## AIM OF THE TASK
Print the data exactly. Omit the pictures.

Source texts of formatted documents:
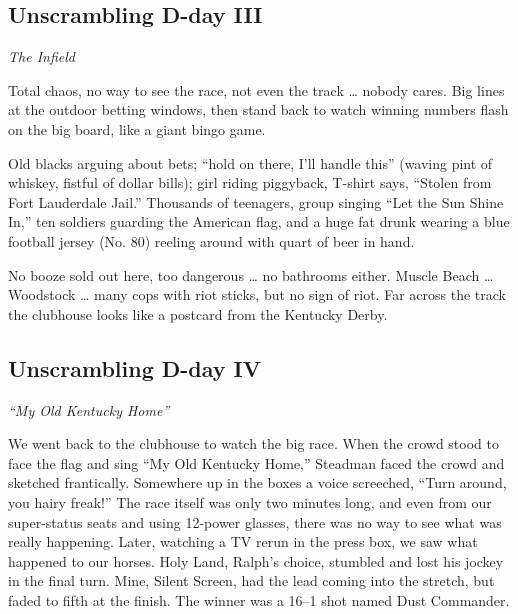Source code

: \documentclass[9pt,a4paper]{extarticle}
\begin{document}
%
%

\subsection{Unscrambling D-day III}
\emph{The Infield}

Total chaos, no way to see the race, not even the track … nobody cares. Big lines at the outdoor betting windows, then stand back to watch winning numbers flash on the big board, like a giant bingo game.

Old blacks arguing about bets; “hold on there, I’ll handle this” (waving pint of whiskey, fistful of dollar bills); girl riding piggyback, T-shirt says, “Stolen from Fort Lauderdale Jail.” Thousands of teenagers, group singing “Let the Sun Shine In,” ten soldiers guarding the American flag, and a huge fat drunk wearing a blue football jersey (No. 80) reeling around with quart of beer in hand.

No booze sold out here, too dangerous … no bathrooms either. Muscle Beach … Woodstock … many cops with riot sticks, but no sign of riot. Far across the track the clubhouse looks like a postcard from the Kentucky Derby.

\subsection{Unscrambling D-day IV}
\emph{“My Old Kentucky Home”}

We went back to the clubhouse to watch the big race. When the crowd stood to face the flag and sing “My Old Kentucky Home,” Steadman faced the crowd and sketched frantically. Somewhere up in the boxes a voice screeched, “Turn around, you hairy freak!” The race itself was only two minutes long, and even from our super-status seats and using 12-power glasses, there was no way to see what was really happening. Later, watching a TV rerun in the press box, we saw what happened to our horses. Holy Land, Ralph’s choice, stumbled and lost his jockey in the final turn. Mine, Silent Screen, had the lead coming into the stretch, but faded to fifth at the finish. The winner was a 16–1 shot named Dust Commander.
\end{document}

## OUTPUT BELOW
Source code

: \documentclass[9pt,a4paper]{extarticle}
\begin{document}
%
%

\subsection{Unscrambling D-day III}
\emph{The Infield}

Total chaos, no way to see the race, not even the track … nobody cares. Big lines at the outdoor betting windows, then stand back to watch winning numbers flash on the big board, like a giant bingo game.

Old blacks arguing about bets; “hold on there, I’ll handle this” (waving pint of whiskey, fistful of dollar bills); girl riding piggyback, T-shirt says, “Stolen from Fort Lauderdale Jail.” Thousands of teenagers, group singing “Let the Sun Shine In,” ten soldiers guarding the American flag, and a huge fat drunk wearing a blue football jersey (No. 80) reeling around with quart of beer in hand.

No booze sold out here, too dangerous … no bathrooms either. Muscle Beach … Woodstock … many cops with riot sticks, but no sign of riot. Far across the track the clubhouse looks like a postcard from the Kentucky Derby.

\subsection{Unscrambling D-day IV}
\emph{“My Old Kentucky Home”}

We went back to the clubhouse to watch the big race. When the crowd stood to face the flag and sing “My Old Kentucky Home,” Steadman faced the crowd and sketched frantically. Somewhere up in the boxes a voice screeched, “Turn around, you hairy freak!” The race itself was only two minutes long, and even from our super-status seats and using 12-power glasses, there was no way to see what was really happening. Later, watching a TV rerun in the press box, we saw what happened to our horses. Holy Land, Ralph’s choice, stumbled and lost his jockey in the final turn. Mine, Silent Screen, had the lead coming into the stretch, but faded to fifth at the finish. The winner was a 16–1 shot named Dust Commander.
\end{document}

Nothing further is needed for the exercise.